First baseman/left fielder Steve Andrews went to sleep that night pondering his mentor’s statements – that they needed to play with emotion and passion, and it more than showed in a Little League New England Regional Tournament semifinal on Thursday morning.
Trailing 2-1 in the top half of the fifth inning, Andrews bashed a three-run blast over the scoreboard in straightaway center field to ignite Lincoln’s beyond-thrilling 5-2 triumph over this same South Burlington squad at Breen Field.
“It was pretty emotional,” Andrews stated softly after the contest, one that pushed the All-Stars to within one victory of a trip to Williamsport. “I didn’t know who Jason Abraham was, but – the more he talked about him – I decided to play for him, too. After all, Matt coaches for Jay, and I play for Matt, so I thought that was what I should do.”

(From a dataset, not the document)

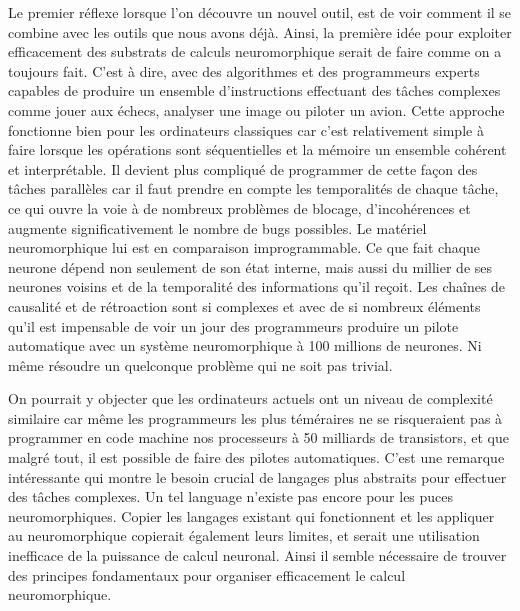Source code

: 	Le premier réflexe lorsque l'on découvre un nouvel outil, est de voir comment il se combine avec les outils que nous avons déjà. Ainsi, la première idée pour exploiter efficacement des substrats de calculs neuromorphique serait de faire comme on a toujours fait. C'est à dire, avec des algorithmes et des programmeurs experts capables de produire un ensemble d'instructions effectuant des tâches complexes comme jouer aux échecs, analyser une image ou piloter un avion. Cette approche fonctionne bien pour les ordinateurs classiques car c'est relativement simple à faire lorsque les opérations sont séquentielles et la mémoire un ensemble cohérent et interprétable. Il devient plus compliqué de programmer de cette façon des tâches parallèles car il faut prendre en compte les temporalités de chaque tâche, ce qui ouvre la voie à de nombreux problèmes de blocage, d'incohérences et augmente significativement le nombre de bugs possibles. Le matériel neuromorphique lui est en comparaison improgrammable. Ce que fait chaque neurone dépend non seulement de son état interne, mais aussi du millier de ses neurones voisins et de la temporalité des informations qu'il reçoit. Les chaînes de causalité et de rétroaction sont si complexes et avec de si nombreux éléments qu'il est impensable de voir un jour des programmeurs produire un pilote automatique avec un système neuromorphique à 100 millions de neurones. Ni même résoudre un quelconque problème qui ne soit pas trivial.

	On pourrait y objecter que les ordinateurs actuels ont un niveau de complexité similaire car même les programmeurs les plus téméraires ne se risqueraient pas à programmer en code machine nos processeurs à 50 milliards de transistors, et que malgré tout, il est possible de faire des pilotes automatiques. C'est une remarque intéressante qui montre le besoin crucial de langages plus abstraits pour effectuer des tâches complexes. Un tel language n'existe pas encore pour les puces neuromorphiques. Copier les langages existant qui fonctionnent et les appliquer au neuromorphique copierait également leurs limites, et serait une utilisation inefficace de la puissance de calcul neuronal. Ainsi il semble nécessaire de trouver des principes fondamentaux pour organiser efficacement le calcul neuromorphique.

Zarek Larisa, who earned the save for eventual winning pitcher Kyle Marrapese, described further how the soliloquies (Netto did the same Wednesday night) affected him. He mentioned Cory Burke, a King Philip Little League player (of Bristol, R.I.) who has been diagnosed with bone cancer, and was honored for his fight, not to mention presence, at the state tourney held in Cranston.
“I thought about him, and how badly he wanted to play this year but couldn’t,” Larisa said. “I know he affected his (All-Star) team, that they wanted to win the states for him, just like Coach did for Jay. I figured, ‘Coach’s friend sounds like Cory,’ so I wanted to play harder.”
Offered Marrapese: “It affected us a lot. Coach wanted us to play with emotion, with passion, to get more enthusiastic when we do something good. I wanted to do that for him, and also all of my teammates.”
Netto also preached after that crushing blow on Monday his kids could overcome.
“I wanted them to play not just for themselves but their parents, their brothers and sisters, all their friends, the town of Lincoln, everyone who they loved,” he stated. “We talked about being a family, but we talked about that a long time ago, too.
“This game was all about enthusiasm and spirit,” he added. “I couldn’t be prouder of these kids. They responded right when they needed to.”
The locals still have one major hurdle remaining. Come Saturday night, Lincoln will square off against undefeated and top seed Westport, Conn. The game can be seen on ESPN beginning at 7 o’clock.